What you should do :: Exactly the lines from the beginning of the records to the line with "available. | [optional] [default to null]", both ends included, are to be given again, and pictures are to be left out.

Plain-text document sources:
BEGIN
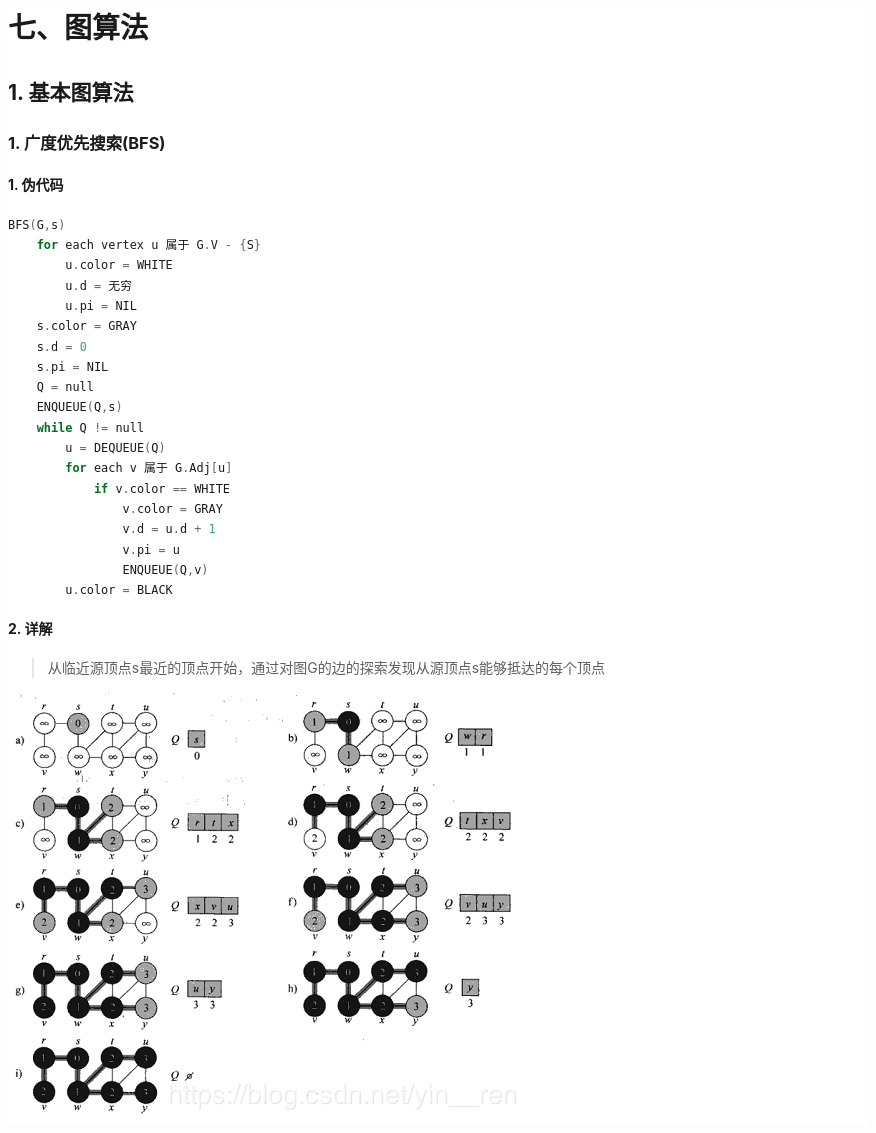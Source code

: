 # 七、图算法

## 1. 基本图算法

### 1. 广度优先搜索(BFS)

#### 1. 伪代码

```c
BFS(G,s)
	for each vertex u 属于 G.V - {S}
		u.color = WHITE
		u.d = 无穷
		u.pi = NIL
	s.color = GRAY
	s.d = 0
	s.pi = NIL
	Q = null
	ENQUEUE(Q,s) 
	while Q != null
		u = DEQUEUE(Q)
		for each v 属于 G.Adj[u]
			if v.color == WHITE
				v.color = GRAY
				v.d = u.d + 1
				v.pi = u
				ENQUEUE(Q,v)
		u.color = BLACK
```

#### 2. 详解

> 从临近源顶点s最近的顶点开始，通过对图G的边的探索发现从源顶点s能够抵达的每个顶点

![](../../pics/alg/alg_7_1.png)
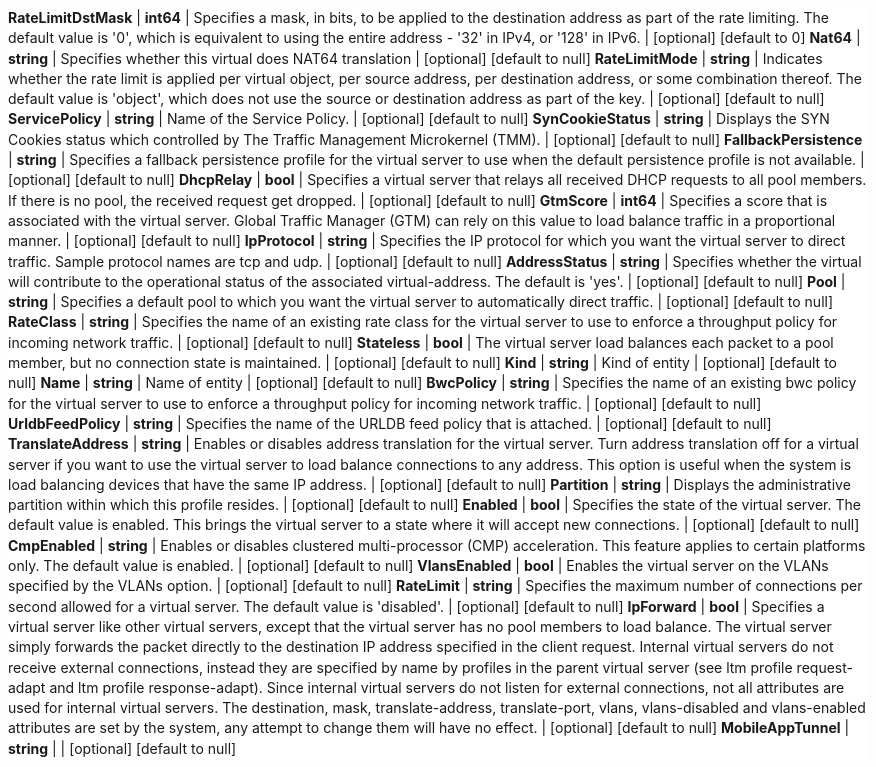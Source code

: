 **RateLimitDstMask** | **int64** | Specifies a mask, in bits, to be applied to the destination address as part of the rate limiting.  The default value is &#39;0&#39;, which is equivalent to using the entire address - &#39;32&#39; in IPv4, or &#39;128&#39; in IPv6. | [optional] [default to 0]
**Nat64** | **string** | Specifies whether this virtual does NAT64 translation | [optional] [default to null]
**RateLimitMode** | **string** | Indicates whether the rate limit is applied per virtual object, per source address, per destination address, or some combination thereof.  The default value is &#39;object&#39;, which does not use the source or destination address as part of the key. | [optional] [default to null]
**ServicePolicy** | **string** | Name of the Service Policy. | [optional] [default to null]
**SynCookieStatus** | **string** | Displays the SYN Cookies status which controlled by The Traffic Management Microkernel (TMM). | [optional] [default to null]
**FallbackPersistence** | **string** | Specifies a fallback persistence profile for the virtual server to use when the default persistence profile is not available. | [optional] [default to null]
**DhcpRelay** | **bool** | Specifies a virtual server that relays all received DHCP requests to all pool members. If there is no pool, the received request get dropped. | [optional] [default to null]
**GtmScore** | **int64** | Specifies a score that is associated with the virtual server. Global Traffic Manager (GTM) can rely on this value to load balance traffic in a proportional manner. | [optional] [default to null]
**IpProtocol** | **string** | Specifies the IP protocol for which you want the virtual server to direct traffic. Sample protocol names are tcp and udp. | [optional] [default to null]
**AddressStatus** | **string** | Specifies whether the virtual will contribute to the operational status of the associated virtual-address. The default is &#39;yes&#39;. | [optional] [default to null]
**Pool** | **string** | Specifies a default pool to which you want the virtual server to automatically direct traffic. | [optional] [default to null]
**RateClass** | **string** | Specifies the name of an existing rate class for the virtual server to use to enforce a throughput policy for incoming network traffic. | [optional] [default to null]
**Stateless** | **bool** | The virtual server load balances each packet to a pool member, but no connection state is maintained. | [optional] [default to null]
**Kind** | **string** | Kind of entity | [optional] [default to null]
**Name** | **string** | Name of entity | [optional] [default to null]
**BwcPolicy** | **string** | Specifies the name of an existing bwc policy for the virtual server to use to enforce a throughput policy for incoming network traffic. | [optional] [default to null]
**UrldbFeedPolicy** | **string** | Specifies the name of the URLDB feed policy that is attached. | [optional] [default to null]
**TranslateAddress** | **string** | Enables or disables address translation for the virtual server. Turn address translation off for a virtual server if you want to use the virtual server to load balance connections to any address. This option is useful when the system is load balancing devices that have the same IP address. | [optional] [default to null]
**Partition** | **string** | Displays the administrative partition within which this profile resides. | [optional] [default to null]
**Enabled** | **bool** | Specifies the state of the virtual server. The default value is enabled. This brings the virtual server to a state where it will accept new connections. | [optional] [default to null]
**CmpEnabled** | **string** | Enables or disables clustered multi-processor (CMP) acceleration. This feature applies to certain platforms only. The default value is enabled. | [optional] [default to null]
**VlansEnabled** | **bool** | Enables the virtual server on the VLANs specified by the VLANs option. | [optional] [default to null]
**RateLimit** | **string** | Specifies the maximum number of connections per second allowed for a virtual server. The default value is &#39;disabled&#39;. | [optional] [default to null]
**IpForward** | **bool** | Specifies a virtual server like other virtual servers, except that the virtual server has no pool members to load balance. The virtual server simply forwards the packet directly to the destination IP address specified in the client request. Internal virtual servers do not receive external connections, instead they are specified by name by profiles in the parent virtual server (see ltm profile request-adapt and ltm profile response-adapt). Since internal virtual servers do not listen for external connections, not all attributes are used for internal virtual servers. The destination, mask, translate-address, translate-port, vlans, vlans-disabled and vlans-enabled attributes are set by the system, any attempt to change them will have no effect. | [optional] [default to null]
**MobileAppTunnel** | **string** |  | [optional] [default to null]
END
Solution below ::
Source code

: # 七、图算法

## 1. 基本图算法

### 1. 广度优先搜索(BFS)

#### 1. 伪代码

```c
BFS(G,s)
	for each vertex u 属于 G.V - {S}
		u.color = WHITE
		u.d = 无穷
		u.pi = NIL
	s.color = GRAY
	s.d = 0
	s.pi = NIL
	Q = null
	ENQUEUE(Q,s) 
	while Q != null
		u = DEQUEUE(Q)
		for each v 属于 G.Adj[u]
			if v.color == WHITE
				v.color = GRAY
				v.d = u.d + 1
				v.pi = u
				ENQUEUE(Q,v)
		u.color = BLACK
```

#### 2. 详解

> 从临近源顶点s最近的顶点开始，通过对图G的边的探索发现从源顶点s能够抵达的每个顶点

![](../../pics/alg/alg_7_1.png)
Source code

: **RateLimitDstMask** | **int64** | Specifies a mask, in bits, to be applied to the destination address as part of the rate limiting.  The default value is &#39;0&#39;, which is equivalent to using the entire address - &#39;32&#39; in IPv4, or &#39;128&#39; in IPv6. | [optional] [default to 0]
**Nat64** | **string** | Specifies whether this virtual does NAT64 translation | [optional] [default to null]
**RateLimitMode** | **string** | Indicates whether the rate limit is applied per virtual object, per source address, per destination address, or some combination thereof.  The default value is &#39;object&#39;, which does not use the source or destination address as part of the key. | [optional] [default to null]
**ServicePolicy** | **string** | Name of the Service Policy. | [optional] [default to null]
**SynCookieStatus** | **string** | Displays the SYN Cookies status which controlled by The Traffic Management Microkernel (TMM). | [optional] [default to null]
**FallbackPersistence** | **string** | Specifies a fallback persistence profile for the virtual server to use when the default persistence profile is not available. | [optional] [default to null]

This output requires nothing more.